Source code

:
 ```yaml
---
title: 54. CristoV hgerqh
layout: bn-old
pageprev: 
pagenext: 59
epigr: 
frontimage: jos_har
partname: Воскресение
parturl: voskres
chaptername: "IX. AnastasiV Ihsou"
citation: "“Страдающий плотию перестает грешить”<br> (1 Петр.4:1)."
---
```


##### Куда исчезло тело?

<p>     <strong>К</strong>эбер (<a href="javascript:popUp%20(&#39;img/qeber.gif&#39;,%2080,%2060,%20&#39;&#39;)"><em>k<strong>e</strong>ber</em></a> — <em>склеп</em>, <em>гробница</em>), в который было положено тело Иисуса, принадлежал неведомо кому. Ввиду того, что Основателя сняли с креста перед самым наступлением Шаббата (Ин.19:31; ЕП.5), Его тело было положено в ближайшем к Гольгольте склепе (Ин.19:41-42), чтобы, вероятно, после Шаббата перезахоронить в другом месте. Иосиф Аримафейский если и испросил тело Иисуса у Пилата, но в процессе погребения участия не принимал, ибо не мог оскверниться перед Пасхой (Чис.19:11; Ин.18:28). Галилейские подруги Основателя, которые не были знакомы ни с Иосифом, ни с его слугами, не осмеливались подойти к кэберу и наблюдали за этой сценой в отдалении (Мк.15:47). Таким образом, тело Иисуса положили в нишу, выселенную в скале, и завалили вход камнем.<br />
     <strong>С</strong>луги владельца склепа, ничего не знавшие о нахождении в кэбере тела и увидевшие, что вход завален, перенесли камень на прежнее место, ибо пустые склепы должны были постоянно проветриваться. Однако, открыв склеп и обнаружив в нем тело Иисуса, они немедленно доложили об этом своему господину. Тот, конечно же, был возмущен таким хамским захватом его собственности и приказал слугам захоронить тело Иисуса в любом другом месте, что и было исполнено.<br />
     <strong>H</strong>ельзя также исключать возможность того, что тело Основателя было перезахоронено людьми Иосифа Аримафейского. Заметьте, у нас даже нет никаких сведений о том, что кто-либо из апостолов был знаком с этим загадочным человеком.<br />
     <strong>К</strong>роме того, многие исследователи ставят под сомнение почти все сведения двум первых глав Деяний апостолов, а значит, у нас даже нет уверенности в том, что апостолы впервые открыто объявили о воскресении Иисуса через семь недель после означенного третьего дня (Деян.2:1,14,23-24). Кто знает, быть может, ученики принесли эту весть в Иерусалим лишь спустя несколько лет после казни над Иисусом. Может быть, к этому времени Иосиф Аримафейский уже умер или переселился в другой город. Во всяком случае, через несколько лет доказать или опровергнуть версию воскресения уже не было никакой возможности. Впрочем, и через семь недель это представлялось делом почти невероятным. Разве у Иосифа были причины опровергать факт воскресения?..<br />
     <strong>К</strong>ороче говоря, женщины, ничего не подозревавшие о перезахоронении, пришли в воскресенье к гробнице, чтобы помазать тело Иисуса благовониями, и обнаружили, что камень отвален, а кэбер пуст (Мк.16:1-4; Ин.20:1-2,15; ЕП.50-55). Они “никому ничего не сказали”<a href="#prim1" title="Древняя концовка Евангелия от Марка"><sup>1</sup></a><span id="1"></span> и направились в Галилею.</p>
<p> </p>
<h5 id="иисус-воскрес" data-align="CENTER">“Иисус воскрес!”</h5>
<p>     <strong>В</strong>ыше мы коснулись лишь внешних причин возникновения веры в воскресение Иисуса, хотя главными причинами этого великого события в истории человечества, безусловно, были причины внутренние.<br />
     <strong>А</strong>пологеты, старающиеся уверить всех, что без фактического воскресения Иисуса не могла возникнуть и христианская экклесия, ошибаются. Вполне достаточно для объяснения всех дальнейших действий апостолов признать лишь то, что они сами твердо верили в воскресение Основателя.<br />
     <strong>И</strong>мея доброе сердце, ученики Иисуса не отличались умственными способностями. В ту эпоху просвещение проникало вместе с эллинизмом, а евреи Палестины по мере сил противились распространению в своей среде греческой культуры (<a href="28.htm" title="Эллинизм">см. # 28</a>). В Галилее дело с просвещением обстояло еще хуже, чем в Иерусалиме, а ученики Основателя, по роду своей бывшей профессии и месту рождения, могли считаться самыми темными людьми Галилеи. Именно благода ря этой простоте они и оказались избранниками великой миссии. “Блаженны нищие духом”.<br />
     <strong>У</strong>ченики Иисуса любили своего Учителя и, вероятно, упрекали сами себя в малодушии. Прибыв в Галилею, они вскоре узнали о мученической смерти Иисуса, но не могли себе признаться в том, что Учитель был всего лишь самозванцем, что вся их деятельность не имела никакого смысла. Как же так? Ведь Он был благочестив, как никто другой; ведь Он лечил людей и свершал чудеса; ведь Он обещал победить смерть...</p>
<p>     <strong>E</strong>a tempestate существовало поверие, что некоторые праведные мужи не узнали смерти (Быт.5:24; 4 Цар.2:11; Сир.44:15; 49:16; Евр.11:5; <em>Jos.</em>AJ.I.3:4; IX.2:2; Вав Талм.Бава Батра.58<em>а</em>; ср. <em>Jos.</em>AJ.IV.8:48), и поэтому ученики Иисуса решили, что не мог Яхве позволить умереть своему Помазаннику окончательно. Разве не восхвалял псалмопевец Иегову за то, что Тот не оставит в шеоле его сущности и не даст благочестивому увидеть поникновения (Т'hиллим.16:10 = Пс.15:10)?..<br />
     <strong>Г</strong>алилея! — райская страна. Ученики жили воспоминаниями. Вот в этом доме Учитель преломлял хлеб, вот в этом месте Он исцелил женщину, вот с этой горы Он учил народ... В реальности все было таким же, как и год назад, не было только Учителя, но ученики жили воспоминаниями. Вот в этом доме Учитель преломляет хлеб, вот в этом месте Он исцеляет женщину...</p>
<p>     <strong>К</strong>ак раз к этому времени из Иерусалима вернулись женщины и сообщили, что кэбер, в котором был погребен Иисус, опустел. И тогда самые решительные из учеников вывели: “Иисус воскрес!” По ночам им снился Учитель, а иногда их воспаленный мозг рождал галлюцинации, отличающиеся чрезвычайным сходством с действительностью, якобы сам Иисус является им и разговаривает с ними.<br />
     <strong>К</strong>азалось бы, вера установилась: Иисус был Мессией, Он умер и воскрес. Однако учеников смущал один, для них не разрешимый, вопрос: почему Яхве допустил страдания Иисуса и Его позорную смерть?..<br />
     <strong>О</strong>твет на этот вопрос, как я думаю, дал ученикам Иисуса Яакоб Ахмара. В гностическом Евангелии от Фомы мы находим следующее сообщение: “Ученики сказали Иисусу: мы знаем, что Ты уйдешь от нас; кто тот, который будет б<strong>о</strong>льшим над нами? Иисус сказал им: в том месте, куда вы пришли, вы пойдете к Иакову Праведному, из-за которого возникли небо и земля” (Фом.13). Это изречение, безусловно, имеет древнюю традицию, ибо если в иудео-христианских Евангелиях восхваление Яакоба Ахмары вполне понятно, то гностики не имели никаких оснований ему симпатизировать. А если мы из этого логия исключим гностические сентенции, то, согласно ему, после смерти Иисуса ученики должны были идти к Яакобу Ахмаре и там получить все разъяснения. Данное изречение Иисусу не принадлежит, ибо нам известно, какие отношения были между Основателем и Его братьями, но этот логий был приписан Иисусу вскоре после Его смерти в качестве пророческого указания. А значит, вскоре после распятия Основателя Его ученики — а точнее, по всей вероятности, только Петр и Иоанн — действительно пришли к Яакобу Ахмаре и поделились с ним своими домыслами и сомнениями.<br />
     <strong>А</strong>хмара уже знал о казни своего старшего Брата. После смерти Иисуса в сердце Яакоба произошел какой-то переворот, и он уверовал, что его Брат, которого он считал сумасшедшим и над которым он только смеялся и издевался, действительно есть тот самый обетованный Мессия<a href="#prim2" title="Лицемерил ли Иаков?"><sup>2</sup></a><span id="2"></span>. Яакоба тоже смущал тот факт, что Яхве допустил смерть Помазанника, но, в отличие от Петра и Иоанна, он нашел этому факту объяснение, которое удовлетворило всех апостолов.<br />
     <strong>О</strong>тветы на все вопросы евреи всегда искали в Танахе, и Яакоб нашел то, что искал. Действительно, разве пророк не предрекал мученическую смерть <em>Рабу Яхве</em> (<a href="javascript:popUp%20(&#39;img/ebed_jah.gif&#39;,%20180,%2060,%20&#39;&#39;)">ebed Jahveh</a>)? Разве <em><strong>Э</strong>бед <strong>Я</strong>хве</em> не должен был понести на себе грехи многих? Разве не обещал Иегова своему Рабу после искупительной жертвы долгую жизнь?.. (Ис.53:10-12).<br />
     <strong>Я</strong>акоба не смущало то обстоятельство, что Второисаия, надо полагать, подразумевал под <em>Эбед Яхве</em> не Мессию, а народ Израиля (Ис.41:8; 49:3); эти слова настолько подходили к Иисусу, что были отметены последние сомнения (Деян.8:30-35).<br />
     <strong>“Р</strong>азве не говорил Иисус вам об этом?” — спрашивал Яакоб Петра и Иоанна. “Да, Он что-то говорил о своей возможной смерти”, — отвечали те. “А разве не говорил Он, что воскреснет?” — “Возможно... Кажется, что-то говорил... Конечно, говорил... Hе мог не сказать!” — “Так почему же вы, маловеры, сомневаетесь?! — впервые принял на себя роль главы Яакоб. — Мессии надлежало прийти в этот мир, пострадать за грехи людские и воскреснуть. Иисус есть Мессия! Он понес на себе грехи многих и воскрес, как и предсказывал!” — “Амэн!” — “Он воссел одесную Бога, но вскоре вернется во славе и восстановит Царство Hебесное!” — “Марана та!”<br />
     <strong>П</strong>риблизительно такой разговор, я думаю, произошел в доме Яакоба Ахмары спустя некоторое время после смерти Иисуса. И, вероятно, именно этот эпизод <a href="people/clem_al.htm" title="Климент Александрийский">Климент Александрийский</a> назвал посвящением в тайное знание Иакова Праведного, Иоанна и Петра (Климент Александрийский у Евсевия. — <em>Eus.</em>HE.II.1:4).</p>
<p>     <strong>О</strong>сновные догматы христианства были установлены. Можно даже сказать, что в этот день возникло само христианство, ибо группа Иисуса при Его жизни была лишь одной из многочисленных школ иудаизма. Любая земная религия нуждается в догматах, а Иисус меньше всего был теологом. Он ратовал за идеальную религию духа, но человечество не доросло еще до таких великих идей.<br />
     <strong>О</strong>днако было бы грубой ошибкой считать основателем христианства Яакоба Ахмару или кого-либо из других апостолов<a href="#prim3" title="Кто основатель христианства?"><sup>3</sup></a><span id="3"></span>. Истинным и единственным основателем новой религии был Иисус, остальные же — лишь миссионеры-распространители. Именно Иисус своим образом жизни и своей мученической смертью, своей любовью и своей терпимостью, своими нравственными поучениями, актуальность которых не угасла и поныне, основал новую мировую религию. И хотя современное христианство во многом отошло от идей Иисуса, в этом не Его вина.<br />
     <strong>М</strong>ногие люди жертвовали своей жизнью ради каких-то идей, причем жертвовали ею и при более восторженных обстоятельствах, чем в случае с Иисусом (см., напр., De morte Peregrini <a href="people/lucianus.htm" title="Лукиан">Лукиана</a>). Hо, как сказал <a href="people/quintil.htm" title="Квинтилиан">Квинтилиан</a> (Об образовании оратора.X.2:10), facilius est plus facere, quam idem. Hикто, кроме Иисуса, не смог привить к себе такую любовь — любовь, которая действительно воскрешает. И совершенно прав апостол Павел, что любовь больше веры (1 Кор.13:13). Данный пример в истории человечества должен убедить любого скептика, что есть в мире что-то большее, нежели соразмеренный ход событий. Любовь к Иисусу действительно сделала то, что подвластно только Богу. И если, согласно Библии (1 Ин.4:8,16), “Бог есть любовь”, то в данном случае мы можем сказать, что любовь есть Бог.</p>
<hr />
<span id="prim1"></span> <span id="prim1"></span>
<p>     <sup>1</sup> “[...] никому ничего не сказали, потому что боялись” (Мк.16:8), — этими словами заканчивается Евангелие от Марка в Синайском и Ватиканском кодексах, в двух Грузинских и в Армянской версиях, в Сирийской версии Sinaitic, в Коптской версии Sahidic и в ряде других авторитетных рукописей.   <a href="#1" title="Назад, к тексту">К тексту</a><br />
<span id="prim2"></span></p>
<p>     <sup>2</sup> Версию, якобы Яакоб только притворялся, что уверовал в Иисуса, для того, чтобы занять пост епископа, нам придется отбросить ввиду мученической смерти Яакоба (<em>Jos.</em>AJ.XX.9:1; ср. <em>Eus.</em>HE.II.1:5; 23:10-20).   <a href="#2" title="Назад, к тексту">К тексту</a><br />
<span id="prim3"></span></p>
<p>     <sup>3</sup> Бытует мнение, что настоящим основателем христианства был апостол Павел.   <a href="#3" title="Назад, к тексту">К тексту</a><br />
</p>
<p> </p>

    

===============

■ **TASK DETAILS**
Set down the lines of the listing word for word, from its first line through the line containing "<strong>С</strong>луги владельца склепа, ничего". Both of those lines belong in the answer, and no others do.

■ **TASK SOLUTION**
Source code

:
 ```yaml
---
title: 54. CristoV hgerqh
layout: bn-old
pageprev: 
pagenext: 59
epigr: 
frontimage: jos_har
partname: Воскресение
parturl: voskres
chaptername: "IX. AnastasiV Ihsou"
citation: "“Страдающий плотию перестает грешить”<br> (1 Петр.4:1)."
---
```


##### Куда исчезло тело?

<p>     <strong>К</strong>эбер (<a href="javascript:popUp%20(&#39;img/qeber.gif&#39;,%2080,%2060,%20&#39;&#39;)"><em>k<strong>e</strong>ber</em></a> — <em>склеп</em>, <em>гробница</em>), в который было положено тело Иисуса, принадлежал неведомо кому. Ввиду того, что Основателя сняли с креста перед самым наступлением Шаббата (Ин.19:31; ЕП.5), Его тело было положено в ближайшем к Гольгольте склепе (Ин.19:41-42), чтобы, вероятно, после Шаббата перезахоронить в другом месте. Иосиф Аримафейский если и испросил тело Иисуса у Пилата, но в процессе погребения участия не принимал, ибо не мог оскверниться перед Пасхой (Чис.19:11; Ин.18:28). Галилейские подруги Основателя, которые не были знакомы ни с Иосифом, ни с его слугами, не осмеливались подойти к кэберу и наблюдали за этой сценой в отдалении (Мк.15:47). Таким образом, тело Иисуса положили в нишу, выселенную в скале, и завалили вход камнем.<br />
     <strong>С</strong>луги владельца склепа, ничего не знавшие о нахождении в кэбере тела и увидевшие, что вход завален, перенесли камень на прежнее место, ибо пустые склепы должны были постоянно проветриваться. Однако, открыв склеп и обнаружив в нем тело Иисуса, они немедленно доложили об этом своему господину. Тот, конечно же, был возмущен таким хамским захватом его собственности и приказал слугам захоронить тело Иисуса в любом другом месте, что и было исполнено.<br />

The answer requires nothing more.